Am SOV-Online-Anlass hat auch Christian Hofer, Direktor Bundesamt für Landwirtschaft, die Zukunft der nachhaltigen Obstproduktion thematisiert: Ein Blick auf die Gründungszeitachse von Organisationen, die sich für eine nachhaltigere Produktion einsetzten, zeige, dass Nachhaltigkeit besonders am Anfang vor allem seitens Produzenten initiiert wurde. In den 1990er-Jahren habe dann auch die Agrarpolitik Nachhaltigkeit aufgegriffen und beispielsweise in entsprechenden Direktzahlungsbeiträgen gesetzlich verankert. In jüngster Zeit drohten die Produzenten in Bezug auf Nachhaltigkeitsforderungen aber ins Hintertreffen zu geraten: Die Schweizer Landwirtschaft und damit auch die Schweizer Obstproduktion müsse sich in die Lage bringen, sich in diesem zunehmend restriktiven Umfeld zurechtzufinden und die Anforderungen zu erfüllen.

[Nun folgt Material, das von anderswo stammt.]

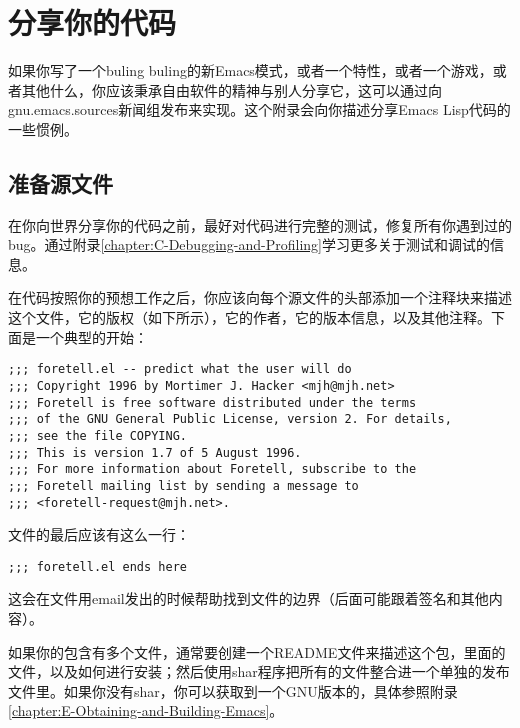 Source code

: \chapter{分享你的代码}
\label{chapter:D-Sharing-Your-Code}


如果你写了一个buling buling的新Emacs模式，或者一个特性，或者一个游戏，或者其他什么，你应该秉承自由软件的精神与别人分享它，这可以通过向gnu.emacs.sources新闻组发布来实现。这个附录会向你描述分享Emacs Lisp代码的一些惯例。

\section{准备源文件}
\label{section:D-Preparing-Source-Files}

在你向世界分享你的代码之前，最好对代码进行完整的测试，修复所有你遇到过的bug。通过附录\ref{chapter:C-Debugging-and-Profiling}学习更多关于测试和调试的信息。

在代码按照你的预想工作之后，你应该向每个源文件的头部添加一个注释块来描述这个文件，它的版权（如下所示），它的作者，它的版本信息，以及其他注释。下面是一个典型的开始：

\begin{verbatim}
;;; foretell.el -- predict what the user will do
;;; Copyright 1996 by Mortimer J. Hacker <mjh@mjh.net>
;;; Foretell is free software distributed under the terms
;;; of the GNU General Public License, version 2. For details,
;;; see the file COPYING.
;;; This is version 1.7 of 5 August 1996.
;;; For more information about Foretell, subscribe to the
;;; Foretell mailing list by sending a message to
;;; <foretell-request@mjh.net>.
\end{verbatim}

文件的最后应该有这么一行：

\begin{verbatim}
;;; foretell.el ends here
\end{verbatim}

这会在文件用email发出的时候帮助找到文件的边界（后面可能跟着签名和其他内容）。

如果你的包含有多个文件，通常要创建一个README文件来描述这个包，里面的文件，以及如何进行安装；然后使用shar程序把所有的文件整合进一个单独的发布文件里。如果你没有shar，你可以获取到一个GNU版本的，具体参照附录\ref{chapter:E-Obtaining-and-Building-Emacs}。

Grosse Chance für Obst- und Gemüseproduzenten

Die Sistierung der Agrarpolitik 22+ sei in dieser Hinsicht ein schlechtes Zeichen nach aussen gewesen. Es sei darum umso wichtiger, dass möglichst bald eine Grundlage für die längerfristige Ausrichtung der Agrarpolitik geschaffen werde – beispielsweise auf Basis des überwiesenen Postulates «Zukünftige Ausrichtung der Agrarpolitik», mit dem der Bundesrat beauftragt wurde, bis 2022 einen Bericht zur zukünftigen Ausrichtung der Agrarpolitik vorzulegen, oder mit der Parlamentarischen Initiative «Das Risiko beim Einsatz von Pestiziden reduzieren». Egal wie die Abstimmungen am 13. Juni nämlich ausgehen würden, die Forderung nach mehr Nachhaltigkeit seitens der Bevölkerung werde immer grösser, gab Christian Hofer zu bedenken. Weitere Abstimmungsinitiativen in dieser Hinsicht (Massentierhaltungsinitiative, Landschaftsinitiative, Biodiversitätsinitiative) seien auch bereits in den Startlöchern. Gleichzeitig sei die aktuelle Ernährungsentwicklung besonders für Obst- und Gemüseproduzenten eine grosse Chance – die zukünftige Ernährungsstrategie fördere gesunde Ernährung und damit auch Obst und Gemüse.